(The problem):
Your job is to restate each entry word for word.

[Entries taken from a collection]
┌──

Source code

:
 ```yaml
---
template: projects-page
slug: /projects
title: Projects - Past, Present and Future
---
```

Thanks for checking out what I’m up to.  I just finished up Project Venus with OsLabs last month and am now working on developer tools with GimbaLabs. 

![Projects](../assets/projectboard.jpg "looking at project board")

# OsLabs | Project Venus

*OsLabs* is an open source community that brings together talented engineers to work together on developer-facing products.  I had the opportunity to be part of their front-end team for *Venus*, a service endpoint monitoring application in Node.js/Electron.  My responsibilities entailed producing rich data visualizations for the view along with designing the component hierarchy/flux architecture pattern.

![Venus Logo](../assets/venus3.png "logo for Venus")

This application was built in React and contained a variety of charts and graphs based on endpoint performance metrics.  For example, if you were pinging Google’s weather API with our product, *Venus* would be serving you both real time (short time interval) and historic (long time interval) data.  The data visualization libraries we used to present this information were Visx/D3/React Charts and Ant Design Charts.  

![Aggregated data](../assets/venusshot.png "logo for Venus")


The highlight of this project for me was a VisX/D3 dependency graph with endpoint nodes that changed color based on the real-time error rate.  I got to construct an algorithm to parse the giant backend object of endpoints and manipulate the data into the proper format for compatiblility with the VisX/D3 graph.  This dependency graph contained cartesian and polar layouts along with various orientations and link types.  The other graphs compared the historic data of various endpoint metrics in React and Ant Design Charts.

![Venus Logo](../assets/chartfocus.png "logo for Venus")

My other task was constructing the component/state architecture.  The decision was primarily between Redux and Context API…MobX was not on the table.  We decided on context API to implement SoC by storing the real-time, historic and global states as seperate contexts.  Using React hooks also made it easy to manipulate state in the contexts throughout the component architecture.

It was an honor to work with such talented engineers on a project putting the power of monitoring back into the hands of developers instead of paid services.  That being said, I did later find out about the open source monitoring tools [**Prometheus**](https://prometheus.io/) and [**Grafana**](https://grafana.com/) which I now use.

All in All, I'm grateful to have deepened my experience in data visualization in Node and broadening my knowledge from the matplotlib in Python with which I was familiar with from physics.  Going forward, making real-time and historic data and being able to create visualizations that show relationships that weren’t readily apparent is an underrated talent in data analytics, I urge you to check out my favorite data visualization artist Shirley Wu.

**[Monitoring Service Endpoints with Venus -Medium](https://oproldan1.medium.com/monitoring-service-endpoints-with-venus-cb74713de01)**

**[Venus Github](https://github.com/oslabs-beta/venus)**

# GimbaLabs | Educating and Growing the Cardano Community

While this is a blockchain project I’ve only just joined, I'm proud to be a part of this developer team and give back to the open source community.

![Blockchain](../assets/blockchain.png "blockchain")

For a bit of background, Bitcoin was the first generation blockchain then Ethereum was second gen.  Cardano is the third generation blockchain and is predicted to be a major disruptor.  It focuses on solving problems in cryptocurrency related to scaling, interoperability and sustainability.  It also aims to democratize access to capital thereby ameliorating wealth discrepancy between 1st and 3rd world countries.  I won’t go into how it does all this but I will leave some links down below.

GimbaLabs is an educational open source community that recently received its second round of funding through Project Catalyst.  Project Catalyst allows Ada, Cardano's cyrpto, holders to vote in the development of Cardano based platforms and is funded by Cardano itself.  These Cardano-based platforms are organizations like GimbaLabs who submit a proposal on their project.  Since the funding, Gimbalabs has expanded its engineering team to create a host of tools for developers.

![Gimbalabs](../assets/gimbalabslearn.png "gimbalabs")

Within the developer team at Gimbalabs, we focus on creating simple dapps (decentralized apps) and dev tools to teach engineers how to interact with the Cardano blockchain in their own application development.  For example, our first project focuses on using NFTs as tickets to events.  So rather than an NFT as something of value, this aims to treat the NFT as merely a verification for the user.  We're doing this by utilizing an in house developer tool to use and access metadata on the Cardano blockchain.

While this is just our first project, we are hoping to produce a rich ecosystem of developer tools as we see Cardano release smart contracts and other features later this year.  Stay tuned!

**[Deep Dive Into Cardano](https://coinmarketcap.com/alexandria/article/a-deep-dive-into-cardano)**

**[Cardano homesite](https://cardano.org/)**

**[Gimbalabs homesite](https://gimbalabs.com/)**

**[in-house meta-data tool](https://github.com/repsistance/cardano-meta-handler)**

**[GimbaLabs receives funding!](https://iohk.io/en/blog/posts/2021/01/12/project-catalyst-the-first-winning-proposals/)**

└──

(Response):
Source code

:
 ```yaml
---
template: projects-page
slug: /projects
title: Projects - Past, Present and Future
---
```

Thanks for checking out what I’m up to.  I just finished up Project Venus with OsLabs last month and am now working on developer tools with GimbaLabs. 

![Projects](../assets/projectboard.jpg "looking at project board")

# OsLabs | Project Venus

*OsLabs* is an open source community that brings together talented engineers to work together on developer-facing products.  I had the opportunity to be part of their front-end team for *Venus*, a service endpoint monitoring application in Node.js/Electron.  My responsibilities entailed producing rich data visualizations for the view along with designing the component hierarchy/flux architecture pattern.

![Venus Logo](../assets/venus3.png "logo for Venus")

This application was built in React and contained a variety of charts and graphs based on endpoint performance metrics.  For example, if you were pinging Google’s weather API with our product, *Venus* would be serving you both real time (short time interval) and historic (long time interval) data.  The data visualization libraries we used to present this information were Visx/D3/React Charts and Ant Design Charts.  

![Aggregated data](../assets/venusshot.png "logo for Venus")


The highlight of this project for me was a VisX/D3 dependency graph with endpoint nodes that changed color based on the real-time error rate.  I got to construct an algorithm to parse the giant backend object of endpoints and manipulate the data into the proper format for compatiblility with the VisX/D3 graph.  This dependency graph contained cartesian and polar layouts along with various orientations and link types.  The other graphs compared the historic data of various endpoint metrics in React and Ant Design Charts.

![Venus Logo](../assets/chartfocus.png "logo for Venus")

My other task was constructing the component/state architecture.  The decision was primarily between Redux and Context API…MobX was not on the table.  We decided on context API to implement SoC by storing the real-time, historic and global states as seperate contexts.  Using React hooks also made it easy to manipulate state in the contexts throughout the component architecture.

It was an honor to work with such talented engineers on a project putting the power of monitoring back into the hands of developers instead of paid services.  That being said, I did later find out about the open source monitoring tools [**Prometheus**](https://prometheus.io/) and [**Grafana**](https://grafana.com/) which I now use.

All in All, I'm grateful to have deepened my experience in data visualization in Node and broadening my knowledge from the matplotlib in Python with which I was familiar with from physics.  Going forward, making real-time and historic data and being able to create visualizations that show relationships that weren’t readily apparent is an underrated talent in data analytics, I urge you to check out my favorite data visualization artist Shirley Wu.

**[Monitoring Service Endpoints with Venus -Medium](https://oproldan1.medium.com/monitoring-service-endpoints-with-venus-cb74713de01)**

**[Venus Github](https://github.com/oslabs-beta/venus)**

# GimbaLabs | Educating and Growing the Cardano Community

While this is a blockchain project I’ve only just joined, I'm proud to be a part of this developer team and give back to the open source community.

![Blockchain](../assets/blockchain.png "blockchain")

For a bit of background, Bitcoin was the first generation blockchain then Ethereum was second gen.  Cardano is the third generation blockchain and is predicted to be a major disruptor.  It focuses on solving problems in cryptocurrency related to scaling, interoperability and sustainability.  It also aims to democratize access to capital thereby ameliorating wealth discrepancy between 1st and 3rd world countries.  I won’t go into how it does all this but I will leave some links down below.

GimbaLabs is an educational open source community that recently received its second round of funding through Project Catalyst.  Project Catalyst allows Ada, Cardano's cyrpto, holders to vote in the development of Cardano based platforms and is funded by Cardano itself.  These Cardano-based platforms are organizations like GimbaLabs who submit a proposal on their project.  Since the funding, Gimbalabs has expanded its engineering team to create a host of tools for developers.

![Gimbalabs](../assets/gimbalabslearn.png "gimbalabs")

Within the developer team at Gimbalabs, we focus on creating simple dapps (decentralized apps) and dev tools to teach engineers how to interact with the Cardano blockchain in their own application development.  For example, our first project focuses on using NFTs as tickets to events.  So rather than an NFT as something of value, this aims to treat the NFT as merely a verification for the user.  We're doing this by utilizing an in house developer tool to use and access metadata on the Cardano blockchain.

While this is just our first project, we are hoping to produce a rich ecosystem of developer tools as we see Cardano release smart contracts and other features later this year.  Stay tuned!

**[Deep Dive Into Cardano](https://coinmarketcap.com/alexandria/article/a-deep-dive-into-cardano)**

**[Cardano homesite](https://cardano.org/)**

**[Gimbalabs homesite](https://gimbalabs.com/)**

**[in-house meta-data tool](https://github.com/repsistance/cardano-meta-handler)**

**[GimbaLabs receives funding!](https://iohk.io/en/blog/posts/2021/01/12/project-catalyst-the-first-winning-proposals/)**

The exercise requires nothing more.